Plus tard, vint la folie des BD : de Gotlib à Marvel.


Et puis l’adolescence… pendant cette période, mes hormones me forcèrent à oublier la lecture, en dehors des magazines d’actualité, de l'Equipe et de Rock’n Folk. Mais la critique musicale est heureusement lieu de refuge de l’exigence littéraire. Et il arrive souvent aux commentateurs sportifs de se lâcher.


 

De temps en temps, je feuilletais encore les ouvrages de la  bibliothèque familiale A quatorze ans, je n’avais aucune culture littéraire classique, mais je savais expliquer les théories de Charles Fourier, de Proudhon, et je savais qui étaient les « Tupamaros ».


 

J’étais en Seconde quand le premier déclic survint : la lecture du Grand Meaulnes. Je garde  le sentiment d’avoir goûté à la puissance onirique de la littérature. Et le désir d’y retoucher ne m’a jamais quitté.


 

Puis je fus reçu dans une hypokhâgne de province. La principale tâche était de lire, à foison. Et depuis lors, je n’ai plus vécu sans avoir un livre ouvert. Quand je finis un livre le soir, je le range, et lis une page du suivant avant de me coucher. Pour ne pas interrompre le fil de cette "vie parallèle" qui s’offre à moi.

 

 

Lire, c’est la liberté.

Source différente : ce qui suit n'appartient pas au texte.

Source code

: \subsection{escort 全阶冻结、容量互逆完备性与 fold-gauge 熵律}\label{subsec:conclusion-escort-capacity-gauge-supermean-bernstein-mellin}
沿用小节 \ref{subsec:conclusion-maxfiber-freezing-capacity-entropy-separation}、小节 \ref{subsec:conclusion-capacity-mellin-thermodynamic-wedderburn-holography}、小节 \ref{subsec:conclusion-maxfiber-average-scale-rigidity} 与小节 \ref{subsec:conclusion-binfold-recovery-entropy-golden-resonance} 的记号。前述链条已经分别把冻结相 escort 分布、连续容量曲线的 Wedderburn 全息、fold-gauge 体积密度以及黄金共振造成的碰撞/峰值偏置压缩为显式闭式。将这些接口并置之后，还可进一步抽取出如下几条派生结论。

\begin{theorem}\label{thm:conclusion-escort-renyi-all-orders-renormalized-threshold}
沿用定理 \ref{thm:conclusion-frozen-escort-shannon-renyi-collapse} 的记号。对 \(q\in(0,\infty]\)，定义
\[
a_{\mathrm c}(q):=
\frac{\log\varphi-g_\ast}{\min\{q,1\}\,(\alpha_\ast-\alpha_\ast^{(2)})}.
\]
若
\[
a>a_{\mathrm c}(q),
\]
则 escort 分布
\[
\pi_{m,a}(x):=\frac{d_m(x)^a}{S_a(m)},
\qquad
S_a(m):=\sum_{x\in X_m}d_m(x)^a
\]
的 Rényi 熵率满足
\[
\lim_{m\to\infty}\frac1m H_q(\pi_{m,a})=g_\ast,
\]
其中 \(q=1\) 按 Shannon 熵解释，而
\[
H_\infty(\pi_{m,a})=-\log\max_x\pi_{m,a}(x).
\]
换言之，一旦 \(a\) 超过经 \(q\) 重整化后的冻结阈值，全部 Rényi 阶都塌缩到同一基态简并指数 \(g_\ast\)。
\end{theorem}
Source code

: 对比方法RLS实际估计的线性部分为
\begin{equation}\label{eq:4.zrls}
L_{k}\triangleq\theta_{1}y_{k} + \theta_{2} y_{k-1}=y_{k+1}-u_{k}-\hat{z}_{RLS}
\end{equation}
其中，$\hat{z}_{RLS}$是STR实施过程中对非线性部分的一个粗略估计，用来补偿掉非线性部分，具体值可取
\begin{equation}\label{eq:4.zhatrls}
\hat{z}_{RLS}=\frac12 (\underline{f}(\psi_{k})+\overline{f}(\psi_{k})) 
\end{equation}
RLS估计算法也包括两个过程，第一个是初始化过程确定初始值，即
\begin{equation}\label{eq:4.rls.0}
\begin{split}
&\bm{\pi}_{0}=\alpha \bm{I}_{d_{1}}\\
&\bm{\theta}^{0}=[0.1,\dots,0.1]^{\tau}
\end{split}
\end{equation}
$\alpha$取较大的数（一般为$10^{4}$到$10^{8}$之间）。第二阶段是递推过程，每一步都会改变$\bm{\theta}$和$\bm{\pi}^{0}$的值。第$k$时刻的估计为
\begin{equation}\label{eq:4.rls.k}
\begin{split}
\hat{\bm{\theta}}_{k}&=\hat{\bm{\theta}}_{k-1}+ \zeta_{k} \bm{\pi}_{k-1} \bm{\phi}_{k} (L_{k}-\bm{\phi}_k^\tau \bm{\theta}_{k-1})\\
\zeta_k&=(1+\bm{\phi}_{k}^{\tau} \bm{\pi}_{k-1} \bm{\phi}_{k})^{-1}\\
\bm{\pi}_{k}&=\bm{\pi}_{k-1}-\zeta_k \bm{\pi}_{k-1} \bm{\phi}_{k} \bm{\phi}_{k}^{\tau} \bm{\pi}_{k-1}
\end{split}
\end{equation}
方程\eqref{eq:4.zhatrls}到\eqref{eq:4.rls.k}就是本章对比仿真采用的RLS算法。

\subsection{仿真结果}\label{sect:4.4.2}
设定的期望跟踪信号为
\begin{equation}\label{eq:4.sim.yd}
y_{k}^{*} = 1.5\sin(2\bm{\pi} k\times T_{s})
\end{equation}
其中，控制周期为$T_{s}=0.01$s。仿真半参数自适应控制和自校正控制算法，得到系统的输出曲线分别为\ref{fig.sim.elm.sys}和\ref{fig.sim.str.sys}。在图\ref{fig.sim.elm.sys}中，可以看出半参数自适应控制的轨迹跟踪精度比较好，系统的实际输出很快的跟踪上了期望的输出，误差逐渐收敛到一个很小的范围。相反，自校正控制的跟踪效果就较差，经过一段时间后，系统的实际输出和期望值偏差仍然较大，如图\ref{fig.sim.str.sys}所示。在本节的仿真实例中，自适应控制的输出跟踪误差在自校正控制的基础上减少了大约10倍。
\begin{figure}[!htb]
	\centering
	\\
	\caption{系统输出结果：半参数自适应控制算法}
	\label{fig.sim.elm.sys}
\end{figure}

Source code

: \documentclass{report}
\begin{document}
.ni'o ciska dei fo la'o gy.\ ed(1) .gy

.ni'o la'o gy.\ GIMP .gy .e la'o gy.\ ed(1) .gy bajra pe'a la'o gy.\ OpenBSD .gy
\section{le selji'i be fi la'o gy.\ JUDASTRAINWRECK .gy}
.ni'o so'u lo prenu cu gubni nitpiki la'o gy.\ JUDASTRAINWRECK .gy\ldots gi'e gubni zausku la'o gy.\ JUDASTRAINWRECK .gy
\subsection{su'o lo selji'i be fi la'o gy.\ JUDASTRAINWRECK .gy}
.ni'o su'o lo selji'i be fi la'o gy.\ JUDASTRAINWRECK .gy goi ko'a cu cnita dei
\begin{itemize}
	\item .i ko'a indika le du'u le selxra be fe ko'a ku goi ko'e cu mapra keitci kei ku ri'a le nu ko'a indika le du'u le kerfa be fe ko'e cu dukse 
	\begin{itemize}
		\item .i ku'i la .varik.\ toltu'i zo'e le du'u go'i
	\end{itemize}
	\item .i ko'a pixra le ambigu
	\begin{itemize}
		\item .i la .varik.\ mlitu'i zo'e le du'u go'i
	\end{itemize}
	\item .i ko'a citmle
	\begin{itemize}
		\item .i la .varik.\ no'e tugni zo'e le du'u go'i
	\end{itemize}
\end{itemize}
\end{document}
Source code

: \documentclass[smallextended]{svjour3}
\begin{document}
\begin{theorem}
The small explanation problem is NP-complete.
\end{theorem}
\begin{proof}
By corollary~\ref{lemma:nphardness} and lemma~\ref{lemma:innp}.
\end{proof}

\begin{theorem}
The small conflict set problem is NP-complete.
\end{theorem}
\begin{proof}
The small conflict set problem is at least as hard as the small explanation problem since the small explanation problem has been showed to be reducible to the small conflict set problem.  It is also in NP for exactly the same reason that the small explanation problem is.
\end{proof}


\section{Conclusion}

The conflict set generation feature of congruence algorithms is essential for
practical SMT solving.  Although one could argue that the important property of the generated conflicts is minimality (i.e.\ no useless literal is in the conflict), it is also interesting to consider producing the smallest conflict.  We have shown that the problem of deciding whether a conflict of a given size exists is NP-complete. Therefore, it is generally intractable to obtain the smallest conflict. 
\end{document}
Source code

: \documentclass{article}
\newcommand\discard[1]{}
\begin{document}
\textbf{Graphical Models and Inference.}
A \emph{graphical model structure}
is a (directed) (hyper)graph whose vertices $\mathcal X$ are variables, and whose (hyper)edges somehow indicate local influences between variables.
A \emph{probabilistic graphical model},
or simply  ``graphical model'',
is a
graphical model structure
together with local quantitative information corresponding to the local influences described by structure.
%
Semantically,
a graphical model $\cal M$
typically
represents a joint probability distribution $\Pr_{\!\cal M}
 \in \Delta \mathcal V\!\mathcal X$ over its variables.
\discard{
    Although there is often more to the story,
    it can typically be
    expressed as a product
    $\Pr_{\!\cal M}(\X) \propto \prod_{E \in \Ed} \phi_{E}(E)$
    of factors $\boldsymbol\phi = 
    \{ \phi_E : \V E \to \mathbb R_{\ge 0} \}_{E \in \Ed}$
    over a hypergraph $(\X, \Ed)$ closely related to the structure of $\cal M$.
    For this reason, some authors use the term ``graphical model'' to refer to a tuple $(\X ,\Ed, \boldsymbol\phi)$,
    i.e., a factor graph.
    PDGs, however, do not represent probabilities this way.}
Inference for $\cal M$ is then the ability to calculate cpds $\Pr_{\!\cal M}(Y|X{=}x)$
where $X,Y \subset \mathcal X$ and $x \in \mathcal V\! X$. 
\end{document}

Pas seulement celle que procure l’esprit critique nourri par la lecture, qui à tout moment peut vous délivrer d’un préjugé. Mais aussi et peut-être surtout l’impression délicieuse de se libérer d’une gangue. J’imagine que l’Opium doit procurer un ressenti du même ordre. Lire permet de converser avec les morts, avec n’importe qui, de se glisser dans toutes les peaux et d’être la petite souris qu’on rêve…


 

Adolescent, j’ai souvent songé que je volais, par exemple pour aller rejoindre une copine laissée au port… Et la lecture permet, quelque peu, de s’affranchir du temps, de l’espace, des échecs , des renoncements et des oublis, des frontières matérielles ou sociales, et même de la Morale.

 

 

Je n’emprunte pas. J’achète et conserve les livres, même ceux que je ne lis pas jusqu’au bout ou qui me tombent des mains. Ma bibliothèque personnelle, c’est une autre mémoire que celle stockée dans mon cerveau. Comme la mémoire intime, elle vous manque parfois, et on ne saurait alors dire un mot sur un livre qu’on passa trois semaines à parcourir. Mais on peut à tout moment rouvrir un livre, comme on peut retrouver sans coup férir un souvenir enfoui dans la trappe de l’inconscient.


 

Lire est à l’individu ce que la Recherche Fondamentale est au capitalisme : une dépense inutile à court terme, sans portée mesurable, mais décisive pour aller de l’avant. Lire un livre, c’est long, et c’est du temps volé à l’agenda économique et social qui structure nos vies.  


 

Mais quand chacun de nous lit, c’est comme s’il ramenait du combustible de la mine, pour éclairer la ville. Toute la collectivité en profite, car ses citoyens en sont meilleurs, plus avisés, plus au fait de ce qui a été dit, expérimenté, par les générations humaines. Le combat pour l’émancipation a toujours eu partie liée avec les livres. Je parie qu’il en sera ainsi à l’avenir.


 

J’ai été saisi par l'envie de parler de ces vies parallèles. De partager quelques impressions de lecture, de suggérer des chemins parmi tant d’autres, dans les espaces inépuisables de l’écrit. Comme un simple lecteur. Mais toujours avide.


 

Je vous parlerai donc des livres que je lis. Parlez-moi des vôtres.

 

 

Jérôme Bonnemaison,

Toulouse.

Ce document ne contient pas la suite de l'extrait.